_WHAT THIS TASK INVOLVES_
Set down exactly the lines below between the line holding "#### \[酷工作\] 招聘高级 golang 开发 30-35k，可远程办公" and the line holding "#### \[分享发现\] 本地化运动圈", inclusive; no other line belongs in the answer.

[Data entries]
►
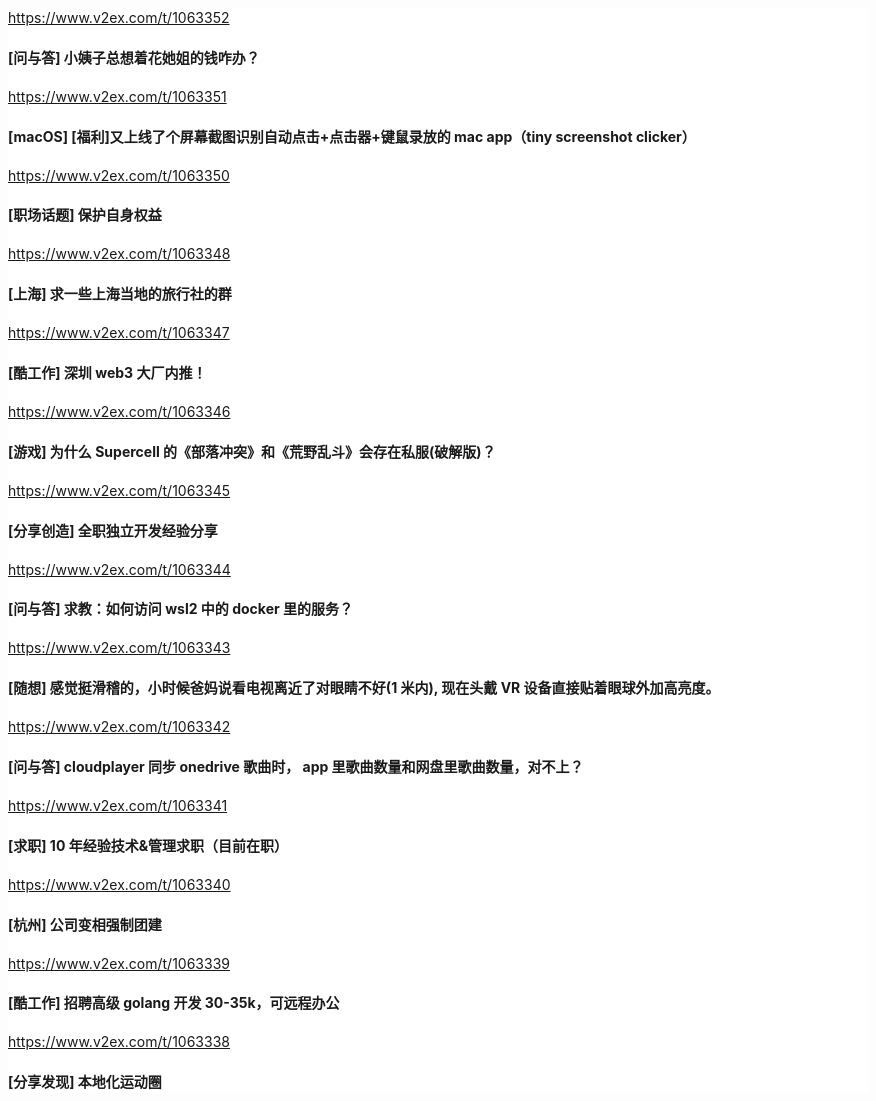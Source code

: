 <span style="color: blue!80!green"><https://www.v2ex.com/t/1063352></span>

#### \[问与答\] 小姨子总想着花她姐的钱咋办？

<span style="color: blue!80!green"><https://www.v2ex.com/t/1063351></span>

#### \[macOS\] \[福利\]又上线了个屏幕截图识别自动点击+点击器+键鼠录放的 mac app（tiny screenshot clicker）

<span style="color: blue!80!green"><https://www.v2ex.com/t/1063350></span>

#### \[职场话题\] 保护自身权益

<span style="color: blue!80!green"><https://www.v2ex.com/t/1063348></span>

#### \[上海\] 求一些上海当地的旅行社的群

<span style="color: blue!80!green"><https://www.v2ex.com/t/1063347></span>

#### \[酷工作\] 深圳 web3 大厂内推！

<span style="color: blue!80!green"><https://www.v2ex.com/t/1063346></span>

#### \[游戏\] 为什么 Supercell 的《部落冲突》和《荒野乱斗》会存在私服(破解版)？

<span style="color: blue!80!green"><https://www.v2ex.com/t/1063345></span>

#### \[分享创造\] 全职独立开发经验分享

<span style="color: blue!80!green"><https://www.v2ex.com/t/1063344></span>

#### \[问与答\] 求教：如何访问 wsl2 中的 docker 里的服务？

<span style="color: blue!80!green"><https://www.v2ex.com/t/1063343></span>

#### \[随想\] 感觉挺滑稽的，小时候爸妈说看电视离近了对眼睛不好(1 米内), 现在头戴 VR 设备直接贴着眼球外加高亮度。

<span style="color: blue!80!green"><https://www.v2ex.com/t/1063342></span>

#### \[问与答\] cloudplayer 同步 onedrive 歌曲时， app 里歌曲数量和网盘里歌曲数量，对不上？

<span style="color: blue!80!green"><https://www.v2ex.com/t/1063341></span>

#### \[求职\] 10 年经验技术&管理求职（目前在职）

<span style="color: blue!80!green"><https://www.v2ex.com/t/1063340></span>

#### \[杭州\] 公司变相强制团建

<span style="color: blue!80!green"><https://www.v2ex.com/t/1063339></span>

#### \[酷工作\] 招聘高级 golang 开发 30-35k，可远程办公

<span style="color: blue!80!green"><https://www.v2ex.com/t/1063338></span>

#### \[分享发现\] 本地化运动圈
◄
►
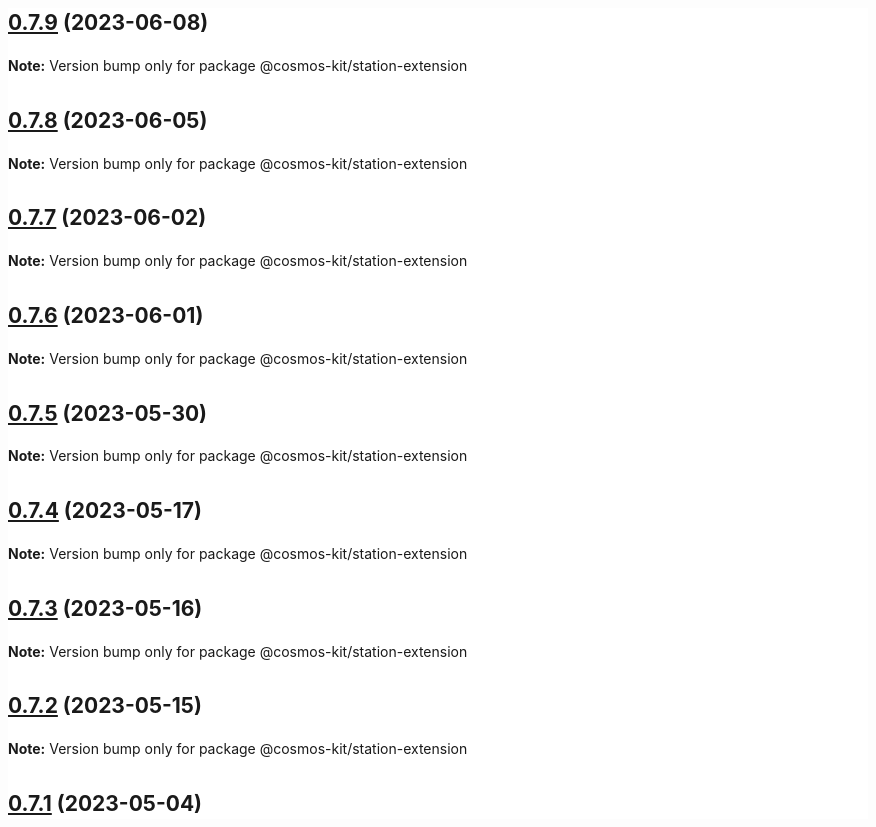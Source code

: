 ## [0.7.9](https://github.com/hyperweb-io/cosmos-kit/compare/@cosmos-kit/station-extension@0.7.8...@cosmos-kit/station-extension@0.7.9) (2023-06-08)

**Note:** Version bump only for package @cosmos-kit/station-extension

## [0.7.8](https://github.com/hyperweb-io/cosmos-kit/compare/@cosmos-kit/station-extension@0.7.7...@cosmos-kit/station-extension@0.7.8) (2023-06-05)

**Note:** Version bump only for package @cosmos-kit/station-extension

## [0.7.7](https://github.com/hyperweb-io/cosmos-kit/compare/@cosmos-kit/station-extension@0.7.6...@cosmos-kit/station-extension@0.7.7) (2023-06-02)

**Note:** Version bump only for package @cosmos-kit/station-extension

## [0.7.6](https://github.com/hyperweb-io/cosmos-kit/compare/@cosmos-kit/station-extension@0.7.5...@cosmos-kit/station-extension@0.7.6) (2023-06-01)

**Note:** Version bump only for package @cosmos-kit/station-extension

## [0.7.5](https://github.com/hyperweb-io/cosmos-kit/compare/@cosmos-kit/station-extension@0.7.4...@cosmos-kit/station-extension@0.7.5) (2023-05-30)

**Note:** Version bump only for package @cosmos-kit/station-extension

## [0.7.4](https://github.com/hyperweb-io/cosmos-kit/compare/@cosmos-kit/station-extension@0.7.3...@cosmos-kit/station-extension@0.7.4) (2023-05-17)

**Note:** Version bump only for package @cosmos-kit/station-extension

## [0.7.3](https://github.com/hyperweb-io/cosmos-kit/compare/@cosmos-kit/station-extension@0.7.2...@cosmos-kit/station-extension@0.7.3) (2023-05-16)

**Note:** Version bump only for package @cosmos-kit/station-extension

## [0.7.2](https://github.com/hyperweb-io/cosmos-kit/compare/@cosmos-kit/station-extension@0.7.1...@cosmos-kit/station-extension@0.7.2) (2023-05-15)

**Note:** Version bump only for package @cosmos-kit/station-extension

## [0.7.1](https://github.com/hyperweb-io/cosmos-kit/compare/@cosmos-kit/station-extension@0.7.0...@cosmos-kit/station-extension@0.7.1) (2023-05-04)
◄
_EXERCISE OUTPUT_
#### \[酷工作\] 招聘高级 golang 开发 30-35k，可远程办公

<span style="color: blue!80!green"><https://www.v2ex.com/t/1063338></span>

#### \[分享发现\] 本地化运动圈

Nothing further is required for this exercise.